Hi guys I am doing a question. Well, attempting a few questions about evaluating darboux sums.
I fully understand the evaluation of setting up the upper and low sum integrals what I am having some confusion with is when evaluating the following;
$$\text{sup} \{L(P,f): P \text{ is a member of the partition } [a,b]\}$$
$$\text{inf}\{U(P,f): P \text{ is a member of the partition} [a,b]\}$$ for any given question.

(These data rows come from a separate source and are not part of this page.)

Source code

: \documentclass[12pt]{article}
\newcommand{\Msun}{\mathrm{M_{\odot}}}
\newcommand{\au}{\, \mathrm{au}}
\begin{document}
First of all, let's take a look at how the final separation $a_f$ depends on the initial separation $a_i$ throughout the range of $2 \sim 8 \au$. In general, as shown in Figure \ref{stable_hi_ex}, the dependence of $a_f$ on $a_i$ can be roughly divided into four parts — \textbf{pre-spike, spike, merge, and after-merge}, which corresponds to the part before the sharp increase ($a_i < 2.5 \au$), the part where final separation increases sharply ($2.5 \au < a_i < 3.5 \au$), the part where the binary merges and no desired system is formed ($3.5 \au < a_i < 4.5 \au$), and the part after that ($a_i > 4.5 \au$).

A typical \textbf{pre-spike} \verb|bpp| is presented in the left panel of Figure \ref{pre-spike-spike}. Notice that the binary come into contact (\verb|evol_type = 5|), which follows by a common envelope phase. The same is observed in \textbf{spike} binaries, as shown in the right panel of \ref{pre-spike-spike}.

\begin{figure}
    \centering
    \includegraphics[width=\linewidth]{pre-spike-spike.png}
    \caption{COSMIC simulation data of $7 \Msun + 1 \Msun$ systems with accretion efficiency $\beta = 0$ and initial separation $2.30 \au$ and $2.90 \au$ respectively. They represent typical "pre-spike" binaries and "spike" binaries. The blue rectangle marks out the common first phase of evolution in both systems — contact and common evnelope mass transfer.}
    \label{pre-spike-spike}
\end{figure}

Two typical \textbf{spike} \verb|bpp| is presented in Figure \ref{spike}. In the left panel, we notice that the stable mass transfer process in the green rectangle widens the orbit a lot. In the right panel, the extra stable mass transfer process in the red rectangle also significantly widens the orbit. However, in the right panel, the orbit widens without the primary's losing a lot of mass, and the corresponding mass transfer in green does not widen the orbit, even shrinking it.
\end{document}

Example: $g:[0,1] \rightarrow \mathbb R$ $$g(x) = \begin{cases} -1, & x = 1\ \\ 1, & x \neq 1 \ \end{cases} $$ When I evaluated the Upper sum I got a value of $1$ when I evaluated the lower sum I got the expression $2X - 1$
therefore Lower sum $= \text{sup}\{2x - 1 : X \text{ is a member of } [0,1]\}$
my thinking is if I am trying to acquire the largest value for the expressions I would substitute the smallest value $0$ which will give
$\text{sup} \{2(0) - 1\} = 1$
where the sup of the lower darboux sum is $1$, but I am not sure if this is correct and I am having the same problem when analyzing the infimum for the upper darboux sum. can anyone clear this for me please?